In an attempt to reconstruct this neural process of overlapping and inter-connection, I designed an experiment. This experiment involves a set of carefully selected lines of poetry, each of which generate an image. Each generated image serves as the basis for the next line of poetry (for the purpose of better understanding, recollect how the popular game, ATLAS, works).

The Experiment

To begin with, let us consider the following line from Ezra Pound’s In a Station of the Metro: “Petals on a wet, black bough”. Apart from conjuring an image of the wet, black bough, the color ‘black’ also reminds me of the night, and the darkness associated with it.

This image of the night automatically helps me recollect the timeless, evergreen opening lines of Do Not Go Gentle Into the Good Night: “Do not go gentle into the good night, / Rage, rage, against the dying of the light”. Arguably, the phrase “dying of the light” has the potential to conjure different images, each a stark contrast from the other. For me, the phrase constructed the image of a flickering candle, at the verge of being extinguished.

The following lines from Stars in the Deepest Night After the Death of a Child, by Bordeau-Gentry, are, in my opinion the ideal manifestation of the above-mentioned image: “Candles flame in darkness, flicker, steadily glow,/ bringing light from shadows”.

Due to the curiosity and mystery that surrounds shadows, many poems have been written on the subject. One such work is Amos Russel Wells’ Shadow, in which appear these beautiful lines: “From shadow to shadow I pass, / under the sleeping trees”.

A particularly poignant image of still trees, with their leaves not rustling to the song of the wind, made me recollect the subsequent line: “My father learnt to fly in a dream”, from Fady Joudah’s poem, Sleeping Trees (Note: unlike the previous examples, here, the image of sleeping trees led me to a poem titled Sleeping Trees, not to a poem about sleeping trees).

Images, sensations and feelings abound at the mere mention of the word ‘dream’. In the field of poetry alone, there are many lines and images associated with a dream. Langston Hughes’ poem, titled Dreams is one of the notable associations: “Hold fast to dreams/ For when dreams go/ Life is a barren field/ Frozen with snow”. Upon reading, two images stand out: a barren field and snow. Both images lead to different pathways of recollections and associations. For this experiment, I chose the image of snow.

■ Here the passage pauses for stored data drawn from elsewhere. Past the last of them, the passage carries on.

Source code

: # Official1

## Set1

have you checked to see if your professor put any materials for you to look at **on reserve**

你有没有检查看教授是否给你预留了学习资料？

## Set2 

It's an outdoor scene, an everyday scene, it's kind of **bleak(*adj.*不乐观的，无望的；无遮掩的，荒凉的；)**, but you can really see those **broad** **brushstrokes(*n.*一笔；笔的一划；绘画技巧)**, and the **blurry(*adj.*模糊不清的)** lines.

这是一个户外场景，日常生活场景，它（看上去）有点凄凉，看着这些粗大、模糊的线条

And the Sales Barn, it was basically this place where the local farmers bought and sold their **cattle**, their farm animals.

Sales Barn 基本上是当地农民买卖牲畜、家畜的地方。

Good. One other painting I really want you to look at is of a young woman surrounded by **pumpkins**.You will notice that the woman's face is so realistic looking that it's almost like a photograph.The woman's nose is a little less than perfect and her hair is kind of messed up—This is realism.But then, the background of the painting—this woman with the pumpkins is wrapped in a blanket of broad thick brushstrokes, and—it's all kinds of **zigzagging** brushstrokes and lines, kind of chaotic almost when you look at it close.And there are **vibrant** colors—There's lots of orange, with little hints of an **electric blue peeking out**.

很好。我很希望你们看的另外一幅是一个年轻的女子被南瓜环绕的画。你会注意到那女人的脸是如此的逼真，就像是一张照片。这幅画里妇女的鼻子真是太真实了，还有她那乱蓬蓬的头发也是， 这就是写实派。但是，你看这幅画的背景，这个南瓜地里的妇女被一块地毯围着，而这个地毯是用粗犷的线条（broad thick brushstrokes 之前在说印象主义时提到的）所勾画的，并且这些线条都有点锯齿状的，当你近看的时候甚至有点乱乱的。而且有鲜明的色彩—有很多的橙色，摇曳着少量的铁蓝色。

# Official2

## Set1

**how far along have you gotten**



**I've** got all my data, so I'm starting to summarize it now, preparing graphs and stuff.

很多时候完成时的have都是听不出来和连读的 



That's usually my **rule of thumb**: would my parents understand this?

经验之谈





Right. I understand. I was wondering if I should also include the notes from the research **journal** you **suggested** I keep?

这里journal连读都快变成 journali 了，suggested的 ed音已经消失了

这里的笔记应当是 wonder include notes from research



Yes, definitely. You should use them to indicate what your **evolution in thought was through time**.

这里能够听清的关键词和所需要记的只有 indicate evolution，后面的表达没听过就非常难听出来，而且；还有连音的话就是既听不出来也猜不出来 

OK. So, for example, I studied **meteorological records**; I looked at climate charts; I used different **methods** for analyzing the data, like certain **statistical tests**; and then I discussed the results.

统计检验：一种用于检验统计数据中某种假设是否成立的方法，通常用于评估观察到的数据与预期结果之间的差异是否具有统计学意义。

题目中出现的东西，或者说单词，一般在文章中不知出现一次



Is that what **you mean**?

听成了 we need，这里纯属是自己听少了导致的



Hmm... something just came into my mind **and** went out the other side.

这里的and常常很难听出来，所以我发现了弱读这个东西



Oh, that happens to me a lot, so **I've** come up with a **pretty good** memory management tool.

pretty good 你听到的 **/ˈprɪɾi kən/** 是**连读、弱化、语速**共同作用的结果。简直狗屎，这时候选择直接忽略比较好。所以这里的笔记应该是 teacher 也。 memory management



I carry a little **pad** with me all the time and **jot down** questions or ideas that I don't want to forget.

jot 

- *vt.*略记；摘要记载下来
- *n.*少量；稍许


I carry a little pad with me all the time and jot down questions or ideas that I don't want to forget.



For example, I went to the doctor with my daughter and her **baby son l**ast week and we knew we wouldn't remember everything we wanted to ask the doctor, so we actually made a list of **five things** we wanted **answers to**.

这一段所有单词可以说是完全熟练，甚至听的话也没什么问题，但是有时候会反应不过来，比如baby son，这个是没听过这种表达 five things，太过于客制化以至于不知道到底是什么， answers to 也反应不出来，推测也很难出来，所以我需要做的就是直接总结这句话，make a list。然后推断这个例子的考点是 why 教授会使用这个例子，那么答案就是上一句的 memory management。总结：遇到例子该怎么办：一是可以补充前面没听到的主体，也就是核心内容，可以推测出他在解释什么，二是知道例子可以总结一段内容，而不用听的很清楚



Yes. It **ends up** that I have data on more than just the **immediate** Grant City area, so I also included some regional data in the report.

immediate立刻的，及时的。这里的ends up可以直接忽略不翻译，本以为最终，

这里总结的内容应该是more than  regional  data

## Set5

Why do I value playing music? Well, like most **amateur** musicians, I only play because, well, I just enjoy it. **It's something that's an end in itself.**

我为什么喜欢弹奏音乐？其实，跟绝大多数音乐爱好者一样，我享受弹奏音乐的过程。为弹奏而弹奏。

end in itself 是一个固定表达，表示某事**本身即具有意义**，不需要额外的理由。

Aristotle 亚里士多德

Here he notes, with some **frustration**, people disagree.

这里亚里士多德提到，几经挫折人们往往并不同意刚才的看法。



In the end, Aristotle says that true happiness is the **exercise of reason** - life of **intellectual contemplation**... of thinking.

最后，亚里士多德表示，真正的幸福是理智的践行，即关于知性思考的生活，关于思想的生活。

This choice of image is convenient, for it establishes an association with one of the most famous poems in English Literature: Robert Frost’s Stopping by the Woods on a Snowy Evening, widely renowned for its evergreen lines: “The woods are lovely, dark and deep”. Yet again, as was seen previously, we find the possibility of multiple images being generated from the above verse, each of which, in turn, will activate different pathways of connection, association and thought.

The Result

In this experiment, the processes of overlap, recollection, connection, association and fragmentation of thought, together, resulted in the formation of seven images: the Night, the flickering Candle, the Shadow, the Sleeping Trees, the Dreams, and, finally, Snow. These seven images, despite originating from independent lines of poetry, remain interconnected, due to the overlap in my thought process.

The Conclusion

  1. In both, Poetry and Memory, images are integral. It is through the formation of images that a better understanding is established.
  2. In order to fully experience a poem, we draw upon our experiences, and memories, of reading previous poems. Hence, it can be said that the act of reading a poem is simultaneously accompanied by a process of putting together a collage of previous poetic experiences, the basis of which is formed by our memories of the same.
  3. Poetry (and Literature, on the whole) and Memory share a symbiotic relationship- Literature helps preserve and propagate memories, while, memories, on the other hand, provide Literature with its content.